18 men to spread STI message

National, Normal
Source:

DAISY TANIOVA PAWA

EIGHTEEN male participants have graduated from a week-long workshop to become community-based advocates for awareness on sexually-transmitted illnesses (STIs), HIV and AIDS and violence against women.
The participants came from settlements and villages from One-Mile to Nadzab.
They were handpicked through awareness programmes that were carried out by Clinical Outreach, Men’s Programme, Advocacy and Sexual Health Services Strengthening (COMPASS).
The graduation was held at 10-Mile in the National Agriculture Research Institute’s Allan Quartermain Hall last Friday and was witnessed by People Living With HIV/AIDS (PLWHA).
A doctor and volunteer for COMPASS programme said he was pleased with the number of participants who attended the workshop and commended them for the stand they took against domestic violence.
He added that it was proof that Papua New Guinean men wanted to change their lifestyles.
He told the graduates that “in order for them to become effective advocates, they had to first make changes in their own lives in the way they treated their wives and children.”
He said implementation of the training could be carried out through “awareness, speaking from person to person and through advocac”.

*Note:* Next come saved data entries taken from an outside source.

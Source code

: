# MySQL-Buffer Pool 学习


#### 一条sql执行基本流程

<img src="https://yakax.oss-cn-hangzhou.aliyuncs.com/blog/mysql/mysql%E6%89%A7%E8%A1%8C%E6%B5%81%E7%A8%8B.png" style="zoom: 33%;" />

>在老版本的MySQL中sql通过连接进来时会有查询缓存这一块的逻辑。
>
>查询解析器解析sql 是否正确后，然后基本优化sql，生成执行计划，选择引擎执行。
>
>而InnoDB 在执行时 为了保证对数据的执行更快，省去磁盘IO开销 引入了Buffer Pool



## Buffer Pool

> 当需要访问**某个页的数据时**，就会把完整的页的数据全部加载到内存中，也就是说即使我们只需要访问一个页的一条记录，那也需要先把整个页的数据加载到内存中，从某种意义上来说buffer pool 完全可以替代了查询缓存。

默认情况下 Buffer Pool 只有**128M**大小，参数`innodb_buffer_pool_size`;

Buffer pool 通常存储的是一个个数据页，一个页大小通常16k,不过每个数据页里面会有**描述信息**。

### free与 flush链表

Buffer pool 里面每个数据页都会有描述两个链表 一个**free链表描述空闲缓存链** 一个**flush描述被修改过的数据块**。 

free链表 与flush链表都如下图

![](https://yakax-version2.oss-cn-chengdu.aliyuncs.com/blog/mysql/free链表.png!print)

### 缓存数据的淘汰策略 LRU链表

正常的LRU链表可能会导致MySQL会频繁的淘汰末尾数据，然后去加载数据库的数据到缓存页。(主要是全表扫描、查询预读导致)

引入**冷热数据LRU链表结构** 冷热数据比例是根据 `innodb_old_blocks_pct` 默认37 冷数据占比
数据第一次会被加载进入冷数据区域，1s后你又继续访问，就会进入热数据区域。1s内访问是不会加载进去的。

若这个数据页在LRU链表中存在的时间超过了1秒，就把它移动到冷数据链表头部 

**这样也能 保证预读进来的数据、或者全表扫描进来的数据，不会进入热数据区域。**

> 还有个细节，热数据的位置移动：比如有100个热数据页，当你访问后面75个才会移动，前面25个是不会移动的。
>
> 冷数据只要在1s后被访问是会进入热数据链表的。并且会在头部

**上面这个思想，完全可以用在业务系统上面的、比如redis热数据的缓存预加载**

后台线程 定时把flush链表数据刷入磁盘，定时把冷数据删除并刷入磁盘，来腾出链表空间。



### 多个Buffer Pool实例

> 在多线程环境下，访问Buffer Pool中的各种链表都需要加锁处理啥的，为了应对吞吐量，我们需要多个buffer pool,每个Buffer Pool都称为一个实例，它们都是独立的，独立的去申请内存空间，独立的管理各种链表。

A female Government worker living with HIV/AIDS told the participants that she was a victim of domestic violence.
She acquired HIV/AIDS from her late husband who has died of the disease.

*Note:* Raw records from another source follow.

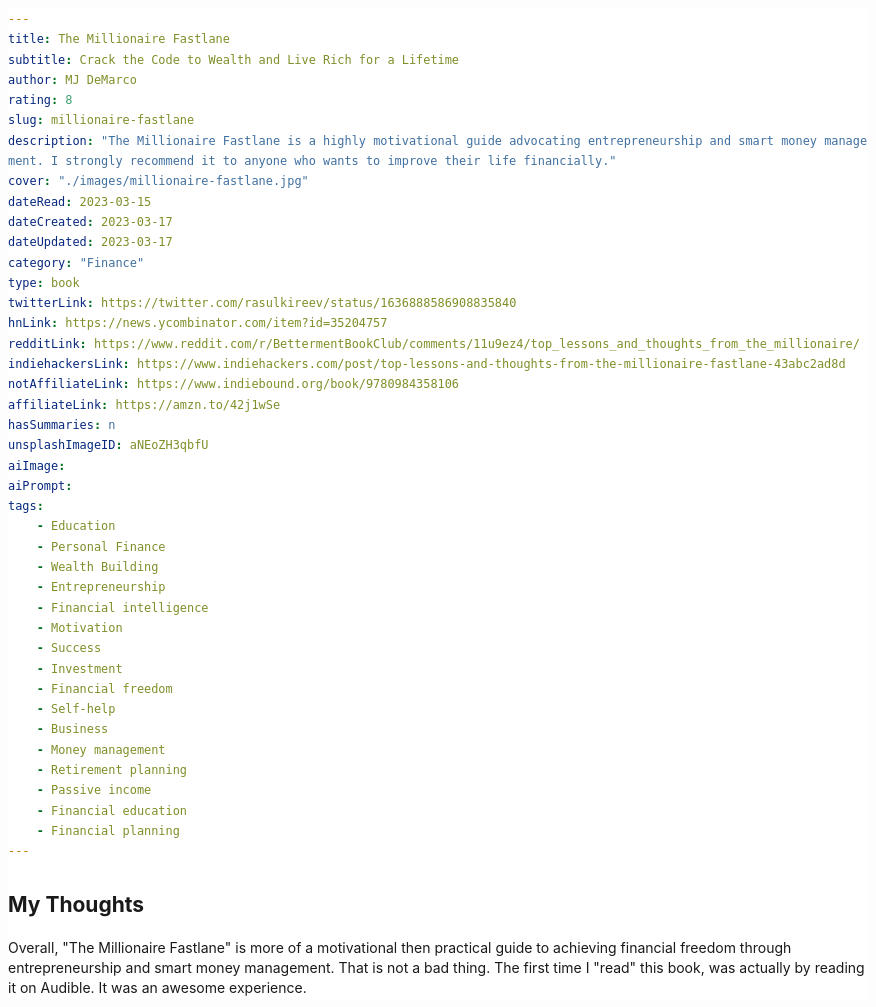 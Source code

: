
 ```yaml
---
title: The Millionaire Fastlane
subtitle: Crack the Code to Wealth and Live Rich for a Lifetime
author: MJ DeMarco
rating: 8
slug: millionaire-fastlane
description: "The Millionaire Fastlane is a highly motivational guide advocating entrepreneurship and smart money management. I strongly recommend it to anyone who wants to improve their life financially."
cover: "./images/millionaire-fastlane.jpg"
dateRead: 2023-03-15
dateCreated: 2023-03-17
dateUpdated: 2023-03-17
category: "Finance"
type: book
twitterLink: https://twitter.com/rasulkireev/status/1636888586908835840
hnLink: https://news.ycombinator.com/item?id=35204757
redditLink: https://www.reddit.com/r/BettermentBookClub/comments/11u9ez4/top_lessons_and_thoughts_from_the_millionaire/
indiehackersLink: https://www.indiehackers.com/post/top-lessons-and-thoughts-from-the-millionaire-fastlane-43abc2ad8d
notAffiliateLink: https://www.indiebound.org/book/9780984358106
affiliateLink: https://amzn.to/42j1wSe
hasSummaries: n
unsplashImageID: aNEoZH3qbfU
aiImage:
aiPrompt:
tags:
    - Education
    - Personal Finance
    - Wealth Building
    - Entrepreneurship
    - Financial intelligence
    - Motivation
    - Success
    - Investment
    - Financial freedom
    - Self-help
    - Business
    - Money management
    - Retirement planning
    - Passive income
    - Financial education
    - Financial planning
---
```


## My Thoughts

Overall, "The Millionaire Fastlane" is more of a motivational then practical guide to achieving financial freedom through entrepreneurship and smart money management. That is not a bad thing. The first time I "read" this book, was actually by reading it on Audible. It was an awesome experience.
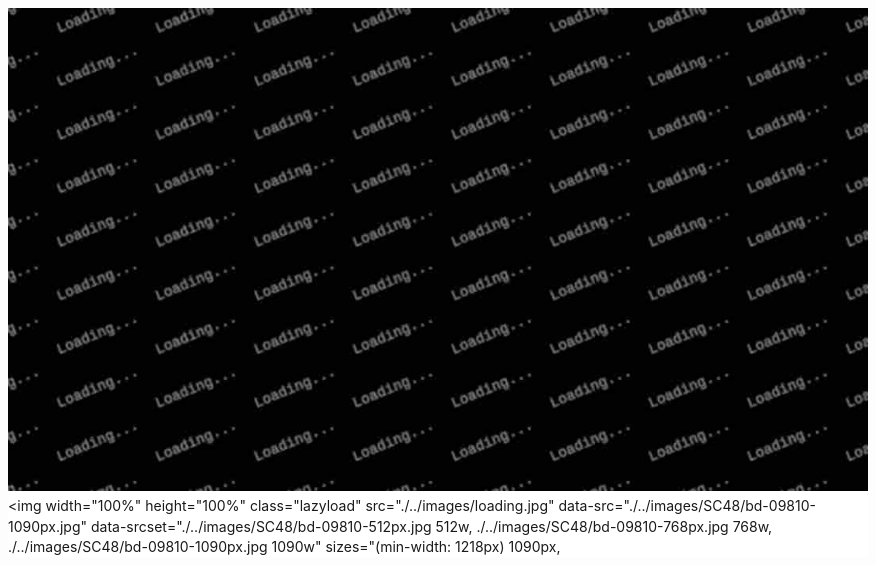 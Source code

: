 <img width="100%" height="100%" class="lazyload" src="./../images/loading.jpg"
 data-src="./../images/SC48/tv-09810-1090px.jpg"
 data-srcset="./../images/SC48/tv-09810-512px.jpg 512w,
 ./../images/SC48/tv-09810-768px.jpg 768w,
 ./../images/SC48/tv-09810-1090px.jpg 1090w"
 sizes="(min-width: 1218px) 1090px,
 (min-width: 768px) 87vw,
 89vw" />
 <img width="100%" height="100%" class="lazyload" src="./../images/loading.jpg"
 data-src="./../images/SC48/bd-09810-1090px.jpg"
 data-srcset="./../images/SC48/bd-09810-512px.jpg 512w,
 ./../images/SC48/bd-09810-768px.jpg 768w,
 ./../images/SC48/bd-09810-1090px.jpg 1090w"
 sizes="(min-width: 1218px) 1090px, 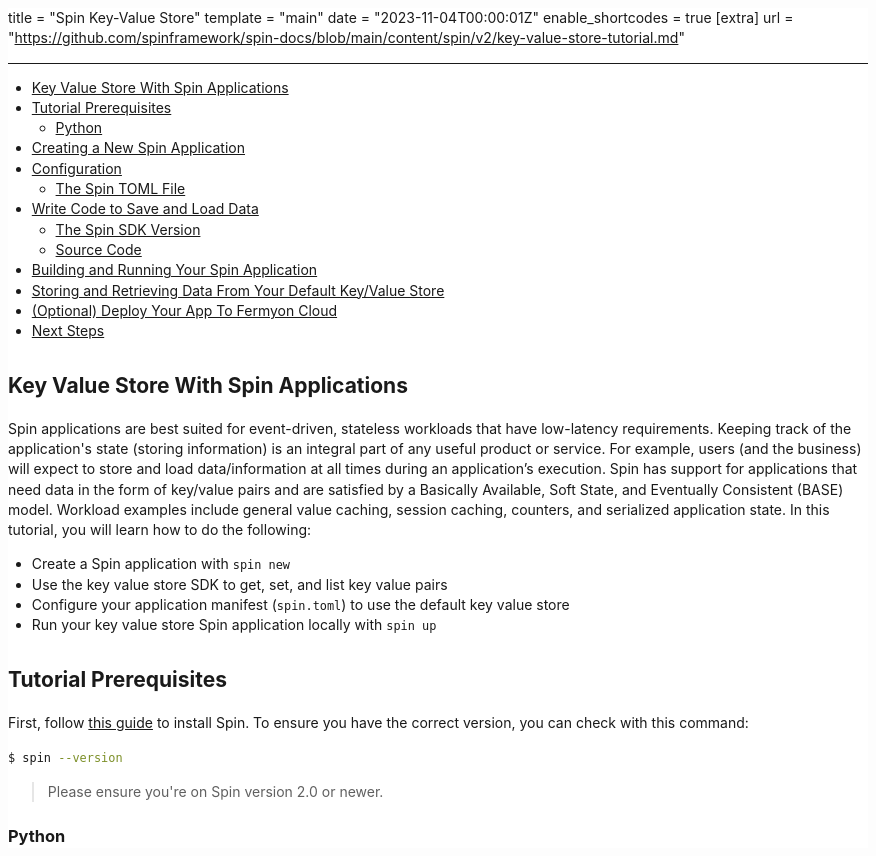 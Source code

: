 title = "Spin Key-Value Store"
template = "main"
date = "2023-11-04T00:00:01Z"
enable_shortcodes = true
[extra]
url = "https://github.com/spinframework/spin-docs/blob/main/content/spin/v2/key-value-store-tutorial.md"

---
- [Key Value Store With Spin Applications](#key-value-store-with-spin-applications)
- [Tutorial Prerequisites](#tutorial-prerequisites)
  - [Python](#python)
- [Creating a New Spin Application](#creating-a-new-spin-application)
- [Configuration](#configuration)
  - [The Spin TOML File](#the-spin-toml-file)
- [Write Code to Save and Load Data](#write-code-to-save-and-load-data)
  - [The Spin SDK Version](#the-spin-sdk-version)
  - [Source Code](#source-code)
- [Building and Running Your Spin Application](#building-and-running-your-spin-application)
- [Storing and Retrieving Data From Your Default Key/Value Store](#storing-and-retrieving-data-from-your-default-keyvalue-store)
- [(Optional) Deploy Your App To Fermyon Cloud](#optional-deploy-your-app-to-fermyon-cloud)
- [Next Steps](#next-steps)

## Key Value Store With Spin Applications

Spin applications are best suited for event-driven, stateless workloads that have low-latency requirements. Keeping track of the application's state (storing information) is an integral part of any useful product or service. For example, users (and the business) will expect to store and load data/information at all times during an application’s execution. Spin has support for applications that need data in the form of key/value pairs and are satisfied by a Basically Available, Soft State, and Eventually Consistent (BASE) model. Workload examples include general value caching, session caching, counters, and serialized application state. In this tutorial, you will learn how to do the following:

* Create a Spin application with `spin new`
* Use the key value store SDK to get, set, and list key value pairs
* Configure your application manifest (`spin.toml`) to use the default key value store
* Run your key value store Spin application locally with `spin up`

## Tutorial Prerequisites

First, follow [this guide](./install.md) to install Spin. To ensure you have the correct version, you can check with this command:



```bash
$ spin --version
```

> Please ensure you're on Spin version 2.0 or newer.

### Python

She said the PLWHAs were now engaged in a new programme called GIPHA, which calls for greater involvement of people living with HIV/AIDS in programmes such as COMPASS.
She encouraged the participants to become role models for the men of PNG, as the rate of violence against women and children was increasing.
COMPASS is a component of the PNG Australia Sexual Health Improvement Programme (PASHIP) whose goal is to reduce HIV in PNG by reducing STI prevalence in East Sepik, East New Britain and Morobe provinces.